Downloading Apps for Your Smartphone A random sample of \(n=461\) smartphone users in the US in January 2015 found that 355 of them have downloaded an app. \(^{10}\) (a) Give notation for the parameter of interest, and define the parameter in this context. (b) Give notation for the quantity that gives the best estimate and give its value. (c) What would we have to do to calculate the parameter exactly?

Short answer

The parameter of interest, denoted as \(P\), represents the proportion of all smartphone users in the US who download an app. The best estimate of this parameter is the sample proportion, denoted as \(\hat{p}\), which in this case is approximately 0.77 or 77%. To calculate the exact value of \(P\), we would need data on every smartphone user in the US, not just a sample.

Step-by-step solution

Identify the parameter of interest and its notation

A parameter of interest is a characteristic of the total population that we want to study. In this context, the parameter of interest is the true proportion of all smartphone users in the US who download apps. We denote this in statistical notation as \(P\).
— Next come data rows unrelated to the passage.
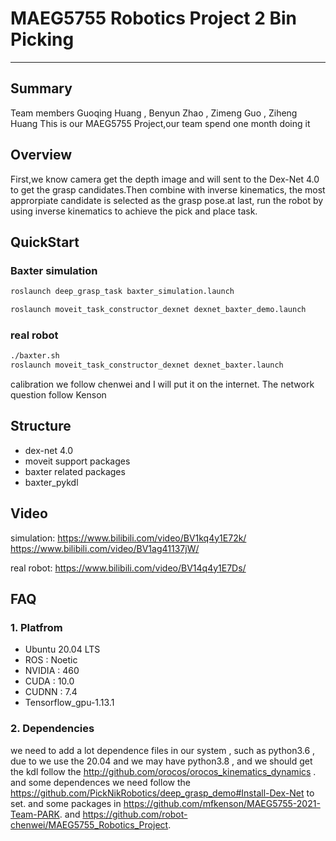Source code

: #  MAEG5755 Robotics Project 2 Bin Picking
------
## Summary
Team members
Guoqing Huang  , Benyun Zhao , Zimeng Guo ,  Ziheng Huang
This is our MAEG5755 Project,our team spend one month doing it 
## Overview
First,we know camera get the depth image and will sent to the Dex-Net 4.0 to get the grasp candidates.Then combine with inverse kinematics, the most approrpiate candidate is selected as the grasp pose.at last, run the robot by using inverse kinematics to achieve the pick and place task.

## QuickStart

### Baxter simulation

```bash
roslaunch deep_grasp_task baxter_simulation.launch
```

```bash
roslaunch moveit_task_constructor_dexnet dexnet_baxter_demo.launch
```

### real robot
```bash
./baxter.sh
roslaunch moveit_task_constructor_dexnet dexnet_baxter.launch 
```
calibration we follow chenwei and I will put it on the internet.
The  network  question follow Kenson
## Structure
+ dex-net 4.0
+ moveit support packages
+ baxter related packages
+ baxter_pykdl


## Video
simulation:
https://www.bilibili.com/video/BV1kq4y1E72k/
https://www.bilibili.com/video/BV1ag41137jW/

real robot:
https://www.bilibili.com/video/BV14q4y1E7Ds/

## FAQ

### 1. Platfrom
+ Ubuntu 20.04 LTS
+ ROS :  Noetic 
+ NVIDIA : 460
+ CUDA :  10.0
+ CUDNN : 7.4
+ Tensorflow_gpu-1.13.1

### 2. Dependencies
we need to add a lot dependence files in our system , such as python3.6 , due to we use the 20.04 and we may have 
python3.8 , and we should get the kdl follow the   http://github.com/orocos/orocos_kinematics_dynamics . 
and some dependences we need follow the https://github.com/PickNikRobotics/deep_grasp_demo#Install-Dex-Net to 
set.  and some packages in  https://github.com/mfkenson/MAEG5755-2021-Team-PARK.   and  https://github.com/robot-chenwei/MAEG5755_Robotics_Project.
Identify the estimate of the parameter and its notation

The quantity that gives the best estimate of the parameter is the sample proportion. In statistical notation, we often denote the sample proportion as \(\hat{p}\). The value of \(\hat{p}\) in this case is computed as the number of successes (people who have downloaded apps) divided by the total sample size. Here, that would be \( \hat{p} = \frac{355}{461}\). Computing this value, we get \(\hat{p} \approx 0.77\) or 77%.

Explain the process to calculate the exact parameter

To calculate the exact parameter (P), we would have to devote substantial resources to gather data on every single smartphone user in the U.S, not just a random sample. This would involve collecting data on whether or not each user has downloaded an app. Once the data is collected, the parameter can be calculated by dividing the number of successes by the total population size.